Hi,
I have a relayd config with two tables <webhosts> and <web9k> containing the
same
hosts and with two redirects on different ports using these tables.
ext_addr="10.12.33.59"
webhost1="10.12.77.10"
webhost2="10.12.77.11"
#interval 2
#timeout 500
log all
table <webhosts> { $webhost1 $webhost2 }
table <web9k> { $webhost1 $webhost2 }
redirect www {
listen on $ext_addr port http
match tag RELAYD
forward to <webhosts> check http "/" code 200
}
redirect www9k {
listen on $ext_addr port 9000
match tag RELAYD
forward to <web9k> check http "/" code 200
}
I see relayd crashes like this: (1)
startup
host 10.12.77.10, check http code (1ms), state unknown -> up, availability
100.00%
host 10.12.77.11, check http code (2ms), state unknown -> up, availability
100.00%
fatal: relay_dispatch_pfe: invalid host id
pfe exiting, pid 30837
hce exiting, pid 20192
fatal: relay_dispatch_pfe: invalid host id
relay exiting, pid 23812
parent terminating, pid 14729
relay exiting, pid 6320
relay exiting, pid 5411
or like this: (2)
startup
host 10.12.77.10, check http code (1ms), state unknown -> up, availability
100.00%
host 10.12.77.11, check http code (2ms), state unknown -> up, availability
100.00%
fatal: pfe_dispatch_hce: invalid host id
hce exiting, pid 20299
lost child: pfe exited abnormally
relay exiting, pid 23329
relay exiting, pid 13210
relay exiting, pid 7180
relay exiting, pid 23676
relay exiting, pid 4130
parent terminating, pid 23016
An easy way to cause this is to have no target servers running at all
(in this case i stopped the webservers), but it also happens when they
are really fast. When they are a little slower it does not happen.
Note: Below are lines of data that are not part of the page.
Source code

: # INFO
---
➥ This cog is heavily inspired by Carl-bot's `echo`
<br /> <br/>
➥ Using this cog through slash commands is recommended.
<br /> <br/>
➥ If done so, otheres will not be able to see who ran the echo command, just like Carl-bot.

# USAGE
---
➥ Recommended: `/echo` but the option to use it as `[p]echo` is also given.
There is a race of the hce and the other childs (pfe and relays)
between loading the configuration and start of processing IMSG_HOST_STATUS
messages.
The problem is that in hce_setup_events() the host checks are started before
all childs have all of the configuration.
A quick hack is to insert a sleep(1) at the beginning of hce_setup_events().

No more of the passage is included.